On Sun, Jan 19, 2014 at 4:59 PM, Tim Shen <[email protected]> wrote:
> Tested and committed.
It's quite interesting that after this change in the patch:
- this->_M_quantifier();
+ while (this->_M_quantifier());
...even the regex input is nothing to do with quantifiers at all (say
regex re(" ")), g++ -O3 generates slower code than -O2:
~ # g++ -O2 perf.cc && time ./a.out
./a.out 0.46s user 0.00s system 99% cpu 0.461 total
~ # g++ -O3 perf.cc && time ./a.out
./a.out 0.56s user 0.00s system 99% cpu 0.569 total
perf.cc is almost the same as testsuite/performance/28_regex/split.cc.
Following the man page, I found that g++ claims that the difference
between -O3 and -O2 are:
~ # /usr/bin/g++ -c -Q -O3 --help=optimizers > /tmp/O3-opts
~ # /usr/bin/g++ -c -Q -O2 --help=optimizers > /tmp/O2-opts
~ # diff /tmp/O2-opts /tmp/O3-opts | grep enabled
> -fgcse-after-reload [enabled]
> -finline-functions [enabled]
> -fipa-cp-clone [enabled]
> -fpredictive-commoning [enabled]
> -ftree-loop-distribute-patterns [enabled]

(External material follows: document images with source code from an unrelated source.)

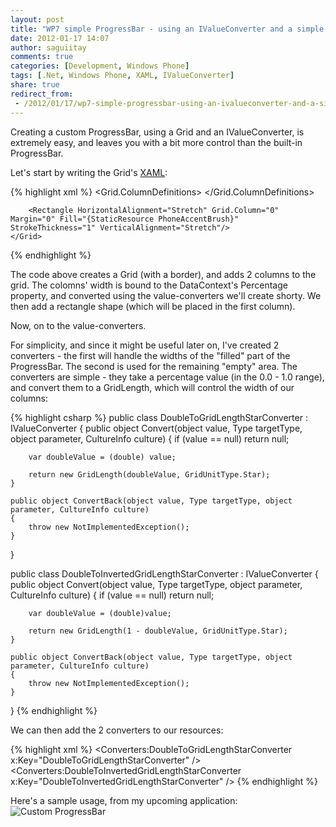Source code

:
 ```yaml
---
layout: post
title: "WP7 simple ProgressBar - using an IValueConverter and a simple Grid"
date: 2012-01-17 14:07
author: saguiitay
comments: true
categories: [Development, Windows Phone]
tags: [.Net, Windows Phone, XAML, IValueConverter]
share: true
redirect_from:
 - /2012/01/17/wp7-simple-progressbar-using-an-ivalueconverter-and-a-simple-grid/
---
```

Creating a custom ProgressBar, using a Grid and an IValueConverter, is extremely easy, and leaves you with a bit more control than the built-in ProgressBar. 

Let's start by writing the Grid's [XAML](http://en.wikipedia.org/wiki/Extensible_Application_Markup_Language "Extensible Application Markup Language"):

{% highlight xml %}
<Border BorderBrush="Silver" BorderThickness="1" HorizontalAlignment="Stretch" Margin="0" Name="border1" VerticalAlignment="Top" Height="25">
    <Grid>
		<Grid.ColumnDefinitions>
			<ColumnDefinition Width="{Binding Percentage, Converter={StaticResource DoubleToGridLengthStarConverter}}"/>
			<ColumnDefinition Width="{Binding Percentage, Converter={StaticResource DoubleToInvertedGridLengthStarConverter}}"/>
		</Grid.ColumnDefinitions>
		
		<Rectangle HorizontalAlignment="Stretch" Grid.Column="0" Margin="0" Fill="{StaticResource PhoneAccentBrush}" StrokeThickness="1" VerticalAlignment="Stretch"/>
	</Grid>
</Border> 
{% endhighlight %}

The code above creates a Grid (with a border), and adds 2 columns to the grid. The colomns' width is bound to the DataContext's Percentage property, 
and converted using the value-converters we'll create shorty. We then add a rectangle shape (which will be placed in the first column).

Now, on to the value-converters. 

For simplicity, and since it might be useful later on, I've created 2 converters - the first will handle the widths of the "filled" part of the ProgressBar.
The second is used for the remaining "empty" area. The converters are simple - they take a percentage value (in the 0.0 - 1.0 range), 
and convert them to a GridLength, which will control the width of our columns: 

{% highlight csharp %}
public class DoubleToGridLengthStarConverter : IValueConverter 
{
	public object Convert(object value, Type targetType, object parameter, CultureInfo culture)
	{
		if (value == null)
			return null;
		
		var doubleValue = (double) value;
		
		return new GridLength(doubleValue, GridUnitType.Star);
	}
	
	public object ConvertBack(object value, Type targetType, object parameter, CultureInfo culture)
	{
		throw new NotImplementedException();
	}
}

public class DoubleToInvertedGridLengthStarConverter : IValueConverter
{
	public object Convert(object value, Type targetType, object parameter, CultureInfo culture)
	{
		if (value == null)
			return null;
		
		var doubleValue = (double)value;
		
		return new GridLength(1 - doubleValue, GridUnitType.Star);
	}
	
	public object ConvertBack(object value, Type targetType, object parameter, CultureInfo culture)
	{
		throw new NotImplementedException();
	}
}
{% endhighlight %}

We can then add the 2 converters to our resources: 

{% highlight xml %}
	<Converters:DoubleToGridLengthStarConverter x:Key="DoubleToGridLengthStarConverter" />
	<Converters:DoubleToInvertedGridLengthStarConverter x:Key="DoubleToInvertedGridLengthStarConverter" />
{% endhighlight %}

Here's a sample usage, from my upcoming application: 
![Custom ProgressBar]({{site.url}}/images/custom-progressbar.png "Custom ProgressBar")
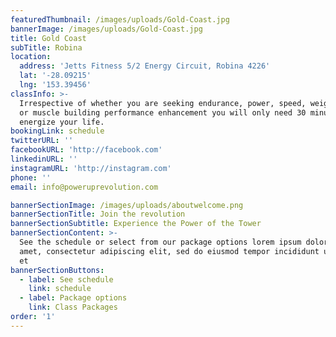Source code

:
 ```yaml
---
featuredThumbnail: /images/uploads/Gold-Coast.jpg
bannerImage: /images/uploads/Gold-Coast.jpg
title: Gold Coast
subTitle: Robina
location:
  address: 'Jetts Fitness 5/2 Energy Circuit, Robina 4226'
  lat: '-28.09215'
  lng: '153.39456'
classInfo: >-
  Irrespective of whether you are seeking endurance, power, speed, weight loss,
  or muscle building performance enhancement you will only need 30 minutes to
  energize your life.
bookingLink: schedule
twitterURL: ''
facebookURL: 'http://facebook.com'
linkedinURL: ''
instagramURL: 'http://instagram.com'
phone: ''
email: info@poweruprevolution.com

bannerSectionImage: /images/uploads/aboutwelcome.png
bannerSectionTitle: Join the revolution
bannerSectionSubtitle: Experience the Power of the Tower
bannerSectionContent: >-
  See the schedule or select from our package options lorem ipsum dolor sit
  amet, consectetur adipiscing elit, sed do eiusmod tempor incididunt ut labore
  et
bannerSectionButtons:
  - label: See schedule
    link: schedule
  - label: Package options
    link: Class Packages
order: '1'
---
```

> -ftree-loop-vectorize [enabled]
> -ftree-partial-pre [enabled]
> -ftree-slp-vectorize [enabled]
> -funswitch-loops [enabled]
However, -O2 with those flags give me a postive result:
~ # g++ -O2 perf.cc -fgcse-after-reload -finline-functions
-fipa-cp-clone -fpredictive-commoning -ftree-loop-distribute-patterns
-ftree-loop-vectorize -ftree-partial-pre -ftree-slp-vectorize
-funswitch-loops && time ./a.out
./a.out 0.45s user 0.01s system 99% cpu 0.460 total
By the way, my "g++" is alas to "g++ -g -Wall -std=c++11", and I'm
sure -g doesn't matter.
I don't know much about it. Is there any explanations as interesting
as the question? ;)
Thank you!
--
Regards,
Tim Shen